Consider a typical WWW document from this site which may have several small in-line images, usually about 10 KB in size each, and some text. The total amount of data that must be downloaded by the user from the server of such a page might be about 50 KB. The Ethernet-connected user would get this new page in about 0.5 s at 100 KB/s throughput. Comparatively, the dial-up-connected user would have to wait over 50 s with a 9600-baud modem. For the dial-up user to download and explore the 60 MB of animations, audio clips, images, and text currently on the WWW tsunami site, it would take over 15 hours at 9600 baud. Clearly, the dial-up user must be selective in the information that he/she chooses to access. To be selective, however, the user must be presented with clear textual and graphical cues to the information available.

Much effort has been taken to present information on this site in the least data-intensive format for the primary links. Additional link-options, intended for users on high-bandwidth connections, are available to provide access to data-rich resources such as high-resolution images and animations. Documents presenting annotated images contain small, low-resolution in-line images. These in-line images serve as links to higher-resolution images, which may be 100 KB or more, that the user can select when a more detailed image is desired.

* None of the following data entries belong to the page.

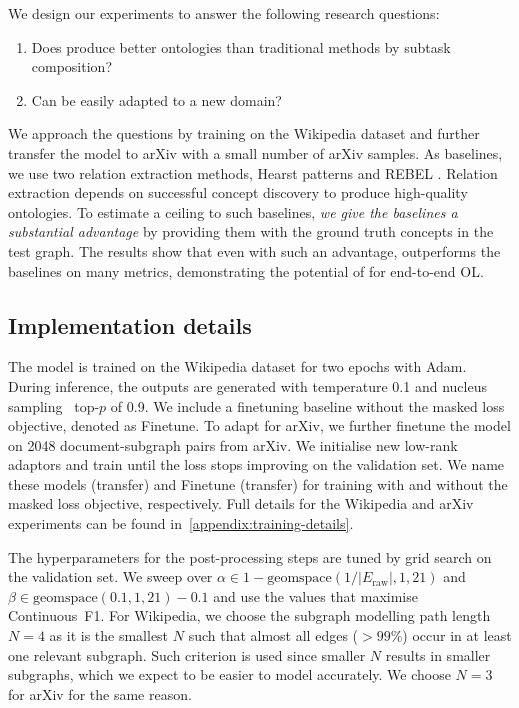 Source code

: We design our experiments to answer the following research questions:
\begin{enumerate}
    \item Does \name produce better ontologies than traditional methods by subtask composition?
    \item Can \name be easily adapted to a new domain?
\end{enumerate}
We approach the questions by training \name on the Wikipedia dataset and further transfer the model to arXiv with a small number of arXiv samples. As baselines, we use two relation extraction methods, Hearst patterns \cite{hearst1998automated,roller2018hearst} and REBEL \cite{cabot2021rebel}. Relation extraction depends on successful concept discovery to produce high-quality ontologies. To estimate a ceiling to such baselines, \emph{we give the baselines a substantial advantage} by providing them with the ground truth concepts in the test graph. The results show that even with such an advantage, \name outperforms the baselines on many metrics, demonstrating the potential of \name for end-to-end OL.

\subsection{Implementation details}  \label{sec:implementation}


The model is trained on the Wikipedia dataset for two epochs with Adam. During inference, the outputs are generated with temperature 0.1 and nucleus sampling~\cite{holtzman2019curious} top-$p$ of 0.9. We include a finetuning baseline without the masked loss objective, denoted as Finetune. To adapt \name for arXiv, we further finetune the model on 2048 document-subgraph pairs from arXiv. We initialise new low-rank adaptors and train until the loss stops improving on the validation set. We name these models \name (transfer) and Finetune (transfer) for training with and without the masked loss objective, respectively. Full details for the Wikipedia and arXiv experiments can be found in~\cref{appendix:training-details}.


The hyperparameters for the post-processing steps are tuned by grid search on the validation set. We sweep over $\alpha \in 1 - \text{geomspace}(1 / |E_\text{raw}|, 1, 21)$ and $\beta \in \text{geomspace}(0.1, 1, 21) - 0.1$ and use the values that maximise Continuous~F1. For Wikipedia, we choose the subgraph modelling path length $N=4$ as it is the smallest $N$ such that almost all edges ($>99\%$) occur in at least one relevant subgraph. Such criterion is used since smaller $N$ results in smaller subgraphs, which we expect to be easier to model accurately. We choose $N=3$ for arXiv for the same reason.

The number of in-line images per document has been kept to a minimum as well, with typically fewer than 5 in-lines presented within a document. Also, an annotated individual frame from each animation is displayed to provide users with a visual cue as to the content of the animation. With the exception of the high-resolution images and animations, most of this site's documents have been kept to well under 50 KB, allowing even dial-up users to realistically download and browse through documents containing in-line images.

Browser Applications

In addition to the at least two order of magnitude difference in throughput realized by this site's target audience, several different browser programs are currently used. Although most graphics-capable browsers currently support HTML 2.0, many do not yet support the newly-proposed standard, HTML 3.0. The newly-proposed standard implements several features, including table formatting and sophisticated image formatting, not available with HTML 2.0. Several browsers, including Netscape's Navigator 1.1N and Mosaic 2.0, do support HTML 3.0 to a limited degree. In particular, Netscape's Navigator 1.1N supports all of the HTML formatting instructions used for this site's documents. Navigator 1.1N is freely available to the academic community, while Mosaic is freely available to any user through the NCSA at the University of Illinois. Given this availability, a decision was made to use many of the proposed HTML 3.0 features. Users with older software will have to upgrade to an HTML 3.0 compatible browser to properly view this site's documents that contain tables and aligned images.